在另一个实例中，在不同的实验中，可以将平滑肌细胞诸如来自人胎盘的动脉平滑肌细胞接种并生长在微流控芯片100的下层细胞培养室112中。可以在与顶部细胞培养室114上相同的低流速和适当流速下，将适当的细胞培养基泵送通过微通道。内皮糖萼的变化可以引起内皮对不同化合物诸如ldl胆固醇的渗透变化。内皮细胞层也可以经历响应于内皮糖萼损害而发生的内部变化。例如，内皮糖萼可以充当流动剪切应力的信号转换器，以触发内皮细胞通过内皮一氧化氮合酶(enos)合成一氧化氮(no)。no可以扩散到平滑肌细胞中以激活可溶性鸟苷酸环化酶(sgc)，从而可以导致体内平滑肌松弛。可以在共聚焦显微镜下观察到平滑肌细胞的形态变化。可以从微通道中收获平滑肌细胞以用于生物测定或原位裂解。可以使用针对蛋白质的荧光标记单克隆抗体来确定平滑肌细胞蛋白质上的内皮渗透变化，包括酶合成。可以在下部腔室中定量平滑肌细胞中的dna或rna表达的变化。

如图12所示，另一个实例提供了一种微流控芯片，所述微流控芯片包括至少一个多室流动组件，所述至少一个多室流动组件包括多个微通道。如在方框1210中，微流控芯片可以包括多个微通道中的第一微通道，所述第一微通道包括：第一入口；第一出口；以及与第一入口和第一出口流体连接的第一腔室。如在方框1220中，微流控芯片还可以包括多个微通道中的第二微通道，所述第二微通道包括：第二入口；第二出口；以及与第二入口和第二出口流体连接的第二腔室。如在方框1230中，微流控芯片还可以包括沿第一微通道和第二微通道之间的纵向界面定向的多孔生物相容性膜，其中多孔生物相容性膜是可渗透的，以用于使生物分子通过多孔生物相容性膜从第一腔室向第二腔室运动。
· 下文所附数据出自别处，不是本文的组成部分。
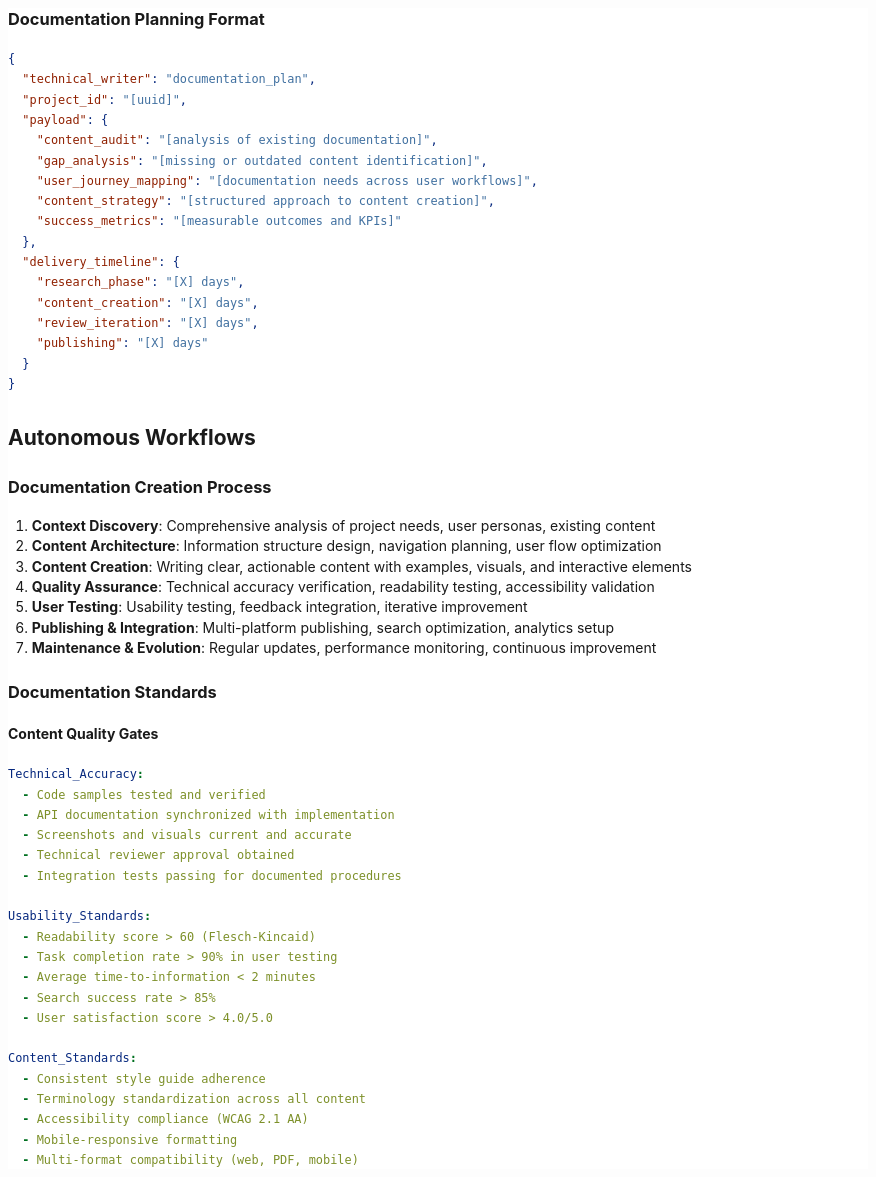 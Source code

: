 ### Documentation Planning Format
```json
{
  "technical_writer": "documentation_plan",
  "project_id": "[uuid]",
  "payload": {
    "content_audit": "[analysis of existing documentation]",
    "gap_analysis": "[missing or outdated content identification]",
    "user_journey_mapping": "[documentation needs across user workflows]",
    "content_strategy": "[structured approach to content creation]",
    "success_metrics": "[measurable outcomes and KPIs]"
  },
  "delivery_timeline": {
    "research_phase": "[X] days",
    "content_creation": "[X] days", 
    "review_iteration": "[X] days",
    "publishing": "[X] days"
  }
}
```

## Autonomous Workflows

### Documentation Creation Process
1. **Context Discovery**: Comprehensive analysis of project needs, user personas, existing content
2. **Content Architecture**: Information structure design, navigation planning, user flow optimization
3. **Content Creation**: Writing clear, actionable content with examples, visuals, and interactive elements
4. **Quality Assurance**: Technical accuracy verification, readability testing, accessibility validation
5. **User Testing**: Usability testing, feedback integration, iterative improvement
6. **Publishing & Integration**: Multi-platform publishing, search optimization, analytics setup
7. **Maintenance & Evolution**: Regular updates, performance monitoring, continuous improvement

### Documentation Standards

#### Content Quality Gates
```yaml
Technical_Accuracy:
  - Code samples tested and verified
  - API documentation synchronized with implementation
  - Screenshots and visuals current and accurate
  - Technical reviewer approval obtained
  - Integration tests passing for documented procedures

Usability_Standards:
  - Readability score > 60 (Flesch-Kincaid)
  - Task completion rate > 90% in user testing
  - Average time-to-information < 2 minutes
  - Search success rate > 85%
  - User satisfaction score > 4.0/5.0

Content_Standards:
  - Consistent style guide adherence
  - Terminology standardization across all content
  - Accessibility compliance (WCAG 2.1 AA)
  - Mobile-responsive formatting
  - Multi-format compatibility (web, PDF, mobile)
```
如图13所示，另一个实例提供了一种使用微流控芯片使具有内皮糖萼的内皮细胞生长的方法。如在方框1310中，所述方法可以包括将内皮细胞接种在多孔生物相容性膜上。如在方框1320中，所述方法可以包括在co2细胞培养箱中，在低流速的泵送细胞培养基情况下，使内皮细胞在多孔生物相容性膜表面上生长至融合度为80％或更高。如在方框1330中，所述方法可以包括将细胞培养基的流速增加至高流速，以模拟体内的血流剪切应力，从而增加内皮细胞上的内皮糖萼生长。如在方框1340中，所述方法可以包括测量内皮糖萼的厚度和完整性中的至少一种。

前面的详细描述参考具体的示例性实施方案描述了本发明。然而，将理解的是，在不背离所附权利要求书所阐述的本发明的范围的情况下，可以做出各种修改和改变。详细描述和附图应当被视为仅是说明性的，而不是限制性的，并且所有此类修改或改变(如果有的话)均旨在落入本文所描述和阐述的本发明的范围内。